─── Exercise inputs ───

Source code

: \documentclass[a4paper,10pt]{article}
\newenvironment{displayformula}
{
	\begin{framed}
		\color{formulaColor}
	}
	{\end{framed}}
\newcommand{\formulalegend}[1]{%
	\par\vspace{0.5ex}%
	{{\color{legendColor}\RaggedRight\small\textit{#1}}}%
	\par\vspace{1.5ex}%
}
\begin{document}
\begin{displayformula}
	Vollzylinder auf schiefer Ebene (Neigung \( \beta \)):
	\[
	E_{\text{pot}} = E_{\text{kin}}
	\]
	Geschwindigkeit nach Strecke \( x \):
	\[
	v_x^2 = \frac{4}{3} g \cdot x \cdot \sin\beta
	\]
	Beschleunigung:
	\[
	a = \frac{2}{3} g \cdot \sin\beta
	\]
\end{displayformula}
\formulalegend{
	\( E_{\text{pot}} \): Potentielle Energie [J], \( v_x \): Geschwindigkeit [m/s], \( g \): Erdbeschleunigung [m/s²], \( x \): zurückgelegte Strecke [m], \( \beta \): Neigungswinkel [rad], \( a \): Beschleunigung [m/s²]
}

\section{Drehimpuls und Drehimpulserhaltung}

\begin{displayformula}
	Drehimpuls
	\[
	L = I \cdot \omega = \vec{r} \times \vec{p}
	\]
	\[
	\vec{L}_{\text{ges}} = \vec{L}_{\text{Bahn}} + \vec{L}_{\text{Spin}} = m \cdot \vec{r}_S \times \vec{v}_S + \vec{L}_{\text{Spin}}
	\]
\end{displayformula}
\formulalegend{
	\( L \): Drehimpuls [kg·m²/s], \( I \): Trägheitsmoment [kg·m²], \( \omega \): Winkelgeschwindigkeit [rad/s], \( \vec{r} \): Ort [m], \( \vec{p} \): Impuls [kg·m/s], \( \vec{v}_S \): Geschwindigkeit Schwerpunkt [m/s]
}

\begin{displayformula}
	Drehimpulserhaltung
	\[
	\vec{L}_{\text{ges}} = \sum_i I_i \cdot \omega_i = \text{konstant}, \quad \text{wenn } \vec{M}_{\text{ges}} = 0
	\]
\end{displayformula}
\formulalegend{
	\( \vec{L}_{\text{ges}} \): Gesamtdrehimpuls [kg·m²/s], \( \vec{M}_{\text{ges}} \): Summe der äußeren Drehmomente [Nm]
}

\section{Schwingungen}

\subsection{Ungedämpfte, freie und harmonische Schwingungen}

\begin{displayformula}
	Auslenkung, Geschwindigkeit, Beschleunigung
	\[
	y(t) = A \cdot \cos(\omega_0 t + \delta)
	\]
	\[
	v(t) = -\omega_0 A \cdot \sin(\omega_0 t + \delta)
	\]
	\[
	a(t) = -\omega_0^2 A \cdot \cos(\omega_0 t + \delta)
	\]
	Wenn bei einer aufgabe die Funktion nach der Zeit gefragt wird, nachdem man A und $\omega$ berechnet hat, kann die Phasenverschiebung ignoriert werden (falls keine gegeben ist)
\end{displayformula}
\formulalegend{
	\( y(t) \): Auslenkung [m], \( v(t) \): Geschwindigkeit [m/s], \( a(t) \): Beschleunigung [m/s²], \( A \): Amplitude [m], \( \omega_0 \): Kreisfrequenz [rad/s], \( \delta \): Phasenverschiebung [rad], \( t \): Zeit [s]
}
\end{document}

───

- _Task requirements_
The response should hold only an exact repeat of the lines from the one with "y(t) = A \cdot \cos(\omega_0 t + \delta)" to the final line of the listing above.

- _Task solution_
	y(t) = A \cdot \cos(\omega_0 t + \delta)
	\]
	\[
	v(t) = -\omega_0 A \cdot \sin(\omega_0 t + \delta)
	\]
	\[
	a(t) = -\omega_0^2 A \cdot \cos(\omega_0 t + \delta)
	\]
	Wenn bei einer aufgabe die Funktion nach der Zeit gefragt wird, nachdem man A und $\omega$ berechnet hat, kann die Phasenverschiebung ignoriert werden (falls keine gegeben ist)
\end{displayformula}
\formulalegend{
	\( y(t) \): Auslenkung [m], \( v(t) \): Geschwindigkeit [m/s], \( a(t) \): Beschleunigung [m/s²], \( A \): Amplitude [m], \( \omega_0 \): Kreisfrequenz [rad/s], \( \delta \): Phasenverschiebung [rad], \( t \): Zeit [s]
}
\end{document}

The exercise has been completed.